Menteri Keuangan Sri Mulyani Indrawati menambahkan pemerintah akan memperkuat dukungan mengenai dukungan terhadap ekspor, turisme sampai dengan industri yang menghasilkan produk substitusi impor.
“Dari kami, dari sisi apakah insentif, apakah kemudahan, apakah itu dari perpajakan, dari bea cukai, kepabeanan. Ini nanti akan kami terus follow up untuk bisa secara konkret memperbaiki kondisi,” kata Menkeu.
Ekonom dari Universitas Indonesia Fithra Faisal mengatakan pemerintah harus melakukan sejumlah upaya jangka menengah dan panjang untuk menggenjot ekspor. Sejumlah solusi yang ditawarkan seperti penguatan industri dengan dukungan infrastruktur yang memadai.

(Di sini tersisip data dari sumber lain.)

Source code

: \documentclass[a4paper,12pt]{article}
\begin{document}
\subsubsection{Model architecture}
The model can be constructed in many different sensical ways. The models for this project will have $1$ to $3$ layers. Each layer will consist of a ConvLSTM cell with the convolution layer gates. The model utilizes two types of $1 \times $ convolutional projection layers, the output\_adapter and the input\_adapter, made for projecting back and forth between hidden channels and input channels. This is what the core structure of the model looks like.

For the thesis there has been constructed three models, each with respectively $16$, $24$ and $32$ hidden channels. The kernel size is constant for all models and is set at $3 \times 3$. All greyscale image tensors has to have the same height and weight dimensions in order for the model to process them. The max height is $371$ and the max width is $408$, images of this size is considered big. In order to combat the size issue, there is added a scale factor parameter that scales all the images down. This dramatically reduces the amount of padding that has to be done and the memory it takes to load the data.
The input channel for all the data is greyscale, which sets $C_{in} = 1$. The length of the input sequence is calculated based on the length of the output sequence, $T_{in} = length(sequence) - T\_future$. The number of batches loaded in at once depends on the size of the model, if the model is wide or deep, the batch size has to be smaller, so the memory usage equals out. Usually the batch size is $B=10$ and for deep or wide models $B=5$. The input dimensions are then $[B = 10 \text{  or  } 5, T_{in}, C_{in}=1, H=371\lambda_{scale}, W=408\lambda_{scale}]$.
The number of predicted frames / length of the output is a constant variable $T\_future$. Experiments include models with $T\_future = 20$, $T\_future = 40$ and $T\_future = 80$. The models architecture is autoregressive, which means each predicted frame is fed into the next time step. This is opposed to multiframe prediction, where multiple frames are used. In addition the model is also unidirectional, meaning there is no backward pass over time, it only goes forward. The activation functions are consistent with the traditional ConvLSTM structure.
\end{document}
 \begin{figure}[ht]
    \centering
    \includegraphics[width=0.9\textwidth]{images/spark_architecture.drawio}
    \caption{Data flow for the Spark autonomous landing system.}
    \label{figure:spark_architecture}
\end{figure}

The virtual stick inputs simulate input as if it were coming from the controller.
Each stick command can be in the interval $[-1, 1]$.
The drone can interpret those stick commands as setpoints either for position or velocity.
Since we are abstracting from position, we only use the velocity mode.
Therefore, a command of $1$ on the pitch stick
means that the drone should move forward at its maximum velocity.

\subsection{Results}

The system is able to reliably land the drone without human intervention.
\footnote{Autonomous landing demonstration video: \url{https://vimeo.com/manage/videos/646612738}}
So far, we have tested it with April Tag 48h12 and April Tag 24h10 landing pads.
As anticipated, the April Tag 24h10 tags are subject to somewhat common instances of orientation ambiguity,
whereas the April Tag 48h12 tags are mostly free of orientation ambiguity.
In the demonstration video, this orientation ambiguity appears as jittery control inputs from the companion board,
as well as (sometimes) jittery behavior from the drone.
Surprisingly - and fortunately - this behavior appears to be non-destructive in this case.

Dia berharap pemerintah melakukan penguatan kerja sama dengan pasar nontradisional di Afrika dan Amerika Latin yang berpotensi menjadi penampung komoditas ekspor RI nantinya.
Adapun Direktur Center of Reform on Economic (Core) Mohammad Faisal menyebutkan pemerintah perlu melakukan transformasi ke produk manufaktur yang telah dipilih menjadi unggulan dalam ekspor.
“Langkah ini juga dilakukan oleh beberapa negara lain seperti China dan Vietnam di mana dua negara itu mulai beralih ke produk manufaktur teknologi tinggi untuk meningkatkan daya saing ekspor produknya,” kata Faisal. (Edi Suwiknyo/Yodie Hardiyan)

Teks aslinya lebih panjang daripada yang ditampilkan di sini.